WASHINGTON (CNS) — The chair of the U.S. bishops’ Committee on Domestic Justice and Human Development likes some of the provisions of the Senate's tax bill, but those likes are dwarfed by items that he said run afoul of Catholic teaching.
“The Senate proposal is fundamentally flawed as written and requires amendment,” said Bishop Frank J. Dewane of Venice, Fla., in a Nov. 22 letter addressed to senators, who are expected to take up consideration of the bill after they return from Thanksgiving recess.
Bishop Dewane cited St. John XXIII’s encyclical “Mater et Magistra,” which said that “decisions about taxation involve fundamental concerns of ‘justice and equity,’” and the Compendium of the Social Doctrine of the Church, which said public spending should serve as “an instrument of development and solidarity.”
“The Senate proposal is fundamentally flawed as written and requires amendment,” said Bishop Frank J. Dewane in a Nov. 22 letter to senators.

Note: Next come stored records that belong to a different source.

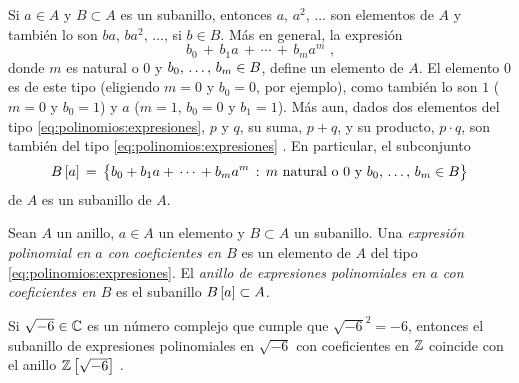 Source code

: \begin{obsPolinomios}\label{obs:polinomios:expresiones}
	Si $a\in A$ y $B\subset A$ es un subanillo, entonces
	$a,\,a^2,\,\dots$ son elementos de $A$ y tambi\'en lo son
	$ba,\,ba^2,\,\dots$, si $b\in B$. M\'as en general, la expresi\'on
	\begin{equation}
		\label{eq:polinomios:expresiones}
		b_0\,+\,b_1a\,+\,\cdots\,+\,b_ma^m
		\text{ ,}
	\end{equation}
	donde $m$ es natural o $0$ y $\lista[0] b{m}\in B$,
	define un elemento de $A$.
	El elemento $0$ es de este tipo (eligiendo $m=0$ y $b_0=0$,
	por ejemplo), como tambi\'en lo son $1$ ($m=0$ y $b_0=1$) y
	$a$ ($m=1$, $b_0=0$ y $b_1=1$).
	M\'as aun, dados dos elementos del tipo
	\eqref{eq:polinomios:expresiones}, $p$ y $q$, su suma, $p+q$, y su
	producto, $p\cdot q$, %
	son tambi\'en del tipo \eqref{eq:polinomios:expresiones}
	\quedacomoejercicio.
	En particular, el subconjunto
	\begin{displaymath}
		\polinomios[a] B\,=\,\big\{b_0+b_1a+\,\cdots\,+b_ma^m\,:\,
			m\text{ natural o } 0\text{ y }
			\lista[0] b{m}\in B\big\}
	\end{displaymath}
	de $A$ es un subanillo de $A$.
\end{obsPolinomios}

\begin{defPolinomios}\label{def:polinomios:expresiones}
	Sean $A$ un anillo, $a\in A$ un elemento y $B\subset A$ un subanillo.
	Una \emph{expresi\'on polinomial en $a$ con coeficientes en $B$}
	es un elemento de $A$ del tipo \eqref{eq:polinomios:expresiones}.
	El \emph{anillo de expresiones polinomiales en $a$ con coeficientes %
	en $B$} es el subanillo $\polinomios[a] B\subset A$.
\end{defPolinomios}

\begin{ejemPolinomios}\label{ejem:polinomios:expresiones}
	Si $\sqrt{-6}\in\Complejos$ es un n\'umero complejo que cumple que
	$\sqrt{-6}^2=-6$, entonces el subanillo de expresiones polinomiales
	en $\sqrt{-6}$ con coeficientes en $\Enteros$ coincide con el
	anillo $\polinomios[\sqrt{-6}] \Enteros$
	\quedacomoejercicio.
\end{ejemPolinomios}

And that is where the Tax Cuts and Jobs Act, as the bill is called, falls short. The bill, “as written, will raise income taxes on the working poor while simultaneously providing a large tax cut to the wealthy,” Bishop Dewane said. “Tax breaks for the financially secure, including millionaires and billionaires, should not be made possible by increased taxes to families struggling to meet their daily needs.”
Among the many shortcomings Bishop Dewane highlighted for senators in his letter:
-- “The bill eliminates multiple deductions for work expenses, such as deductions for union dues and expenses, work clothes and uniforms, and work-related education,” he said.
-- With the repeal of the Affordable Care Act’s individual insurance mandate in the bill, “tax reform should not become the vehicle for a partial health care reform that fails to address significant problems in our health care system while exacerbating other difficulties,” Bishop Dewane said.
-- “This bill appears to make families that have several children worse off. One of the most significant problems for larger families is the elimination of the personal exemption,” he added. “A change in the tax code should not place families in a worse situation because they have welcomed the gift of life.”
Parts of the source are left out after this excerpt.